Plaque reduction neutralization test

SdAb were evaluated for neutralizing activity against VEEV (strain TC-83) and CHIKV (strain 181/25) in Vero cells. Two-fold serial dilutions of each sdAb were prepared starting at a concentration of 20 μg/mL. Dilutions were incubated with virus (~ 150–300 plaque forming units, PFU) overnight at 4 °C. Dilutions were plated in duplicate wells of a 6-well plate of Vero cells for 1.5 ± 0.5 h with gentle rocking every 15 min. Cells were covered with 0.6% agarose overlay in 1 × BME (Thermofisher) to each well and incubating for 17 h for TC-83 and 24 h for CHIKV at 37 °C in a humidified 5% CO₂ atmosphere before the addition of the second 0.6% agarose overlay supplemented with neutral red vital stain.

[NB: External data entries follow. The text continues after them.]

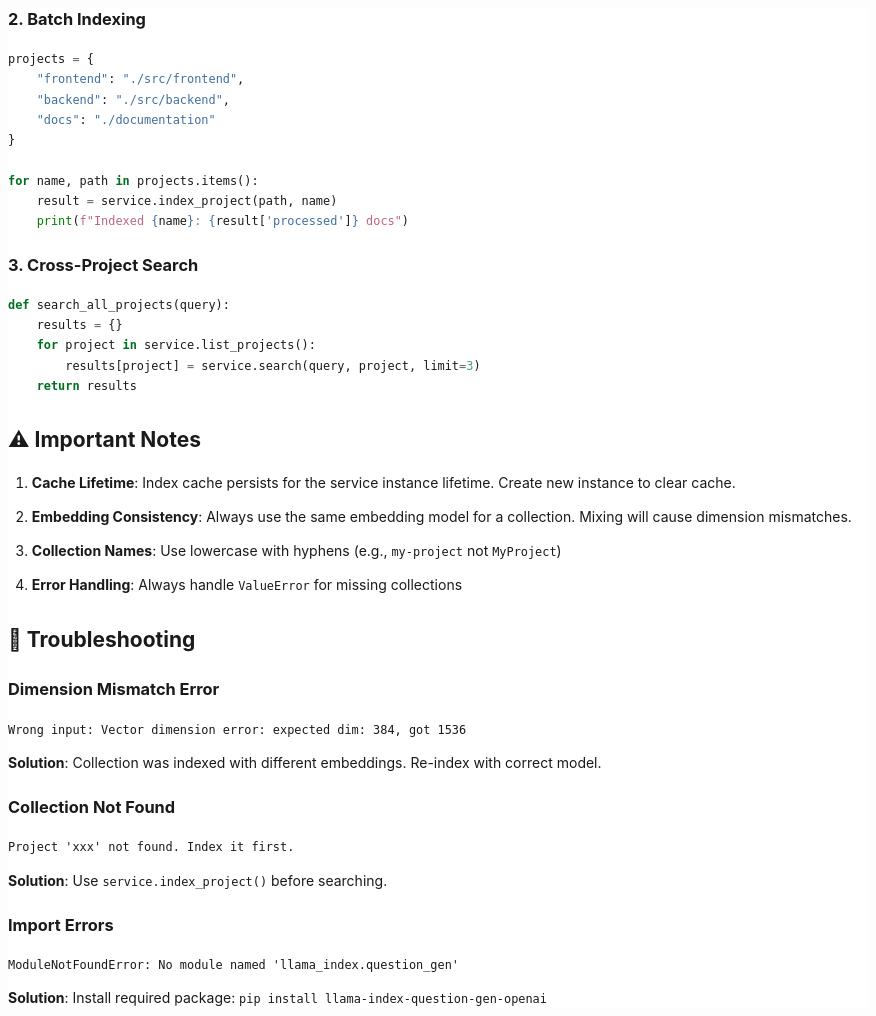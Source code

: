 ### 2. **Batch Indexing**
```python
projects = {
    "frontend": "./src/frontend",
    "backend": "./src/backend",
    "docs": "./documentation"
}

for name, path in projects.items():
    result = service.index_project(path, name)
    print(f"Indexed {name}: {result['processed']} docs")
```

### 3. **Cross-Project Search**
```python
def search_all_projects(query):
    results = {}
    for project in service.list_projects():
        results[project] = service.search(query, project, limit=3)
    return results
```

## ⚠️ Important Notes

1. **Cache Lifetime**: Index cache persists for the service instance lifetime. Create new instance to clear cache.

2. **Embedding Consistency**: Always use the same embedding model for a collection. Mixing will cause dimension mismatches.

3. **Collection Names**: Use lowercase with hyphens (e.g., `my-project` not `MyProject`)

4. **Error Handling**: Always handle `ValueError` for missing collections

## 🐛 Troubleshooting

### Dimension Mismatch Error
```
Wrong input: Vector dimension error: expected dim: 384, got 1536
```
**Solution**: Collection was indexed with different embeddings. Re-index with correct model.

### Collection Not Found
```
Project 'xxx' not found. Index it first.
```
**Solution**: Use `service.index_project()` before searching.

### Import Errors
```
ModuleNotFoundError: No module named 'llama_index.question_gen'
```
**Solution**: Install required package: `pip install llama-index-question-gen-openai`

The plates were incubated at 37 °C for another 22–24 h before the transparent plaques were counted. The average of the duplicates was used to calculate 50% and 80% plaque reduction neutralization titer (PRNT₅₀ and PRNT₈₀) of each sdAb using the Matlab Curve Fitting tool. Values were determined by piecemeal interpolation with either a linear or exponential function, depending on the shape of the curve at the relevant point. When appropriate, the starting concentration of the sdAb construct was adjusted to include the dilutions ranging between PRNT₅₀ and PRNT₈₀. The average and standard deviation (STDEV) listed in the table were obtained from biological replicates. A similar method was used to determine the ability of standard and bivalent sdAb to neutralize wild type VEEV (strain TrD) and EEEV strain FL93-939³¹. The detailed protocol used to determine the ability of the sdAb to neutralize WEEV Imperial 181 strain³² (a gift from Dr. Aaron Brault) is presented in the supplemental material.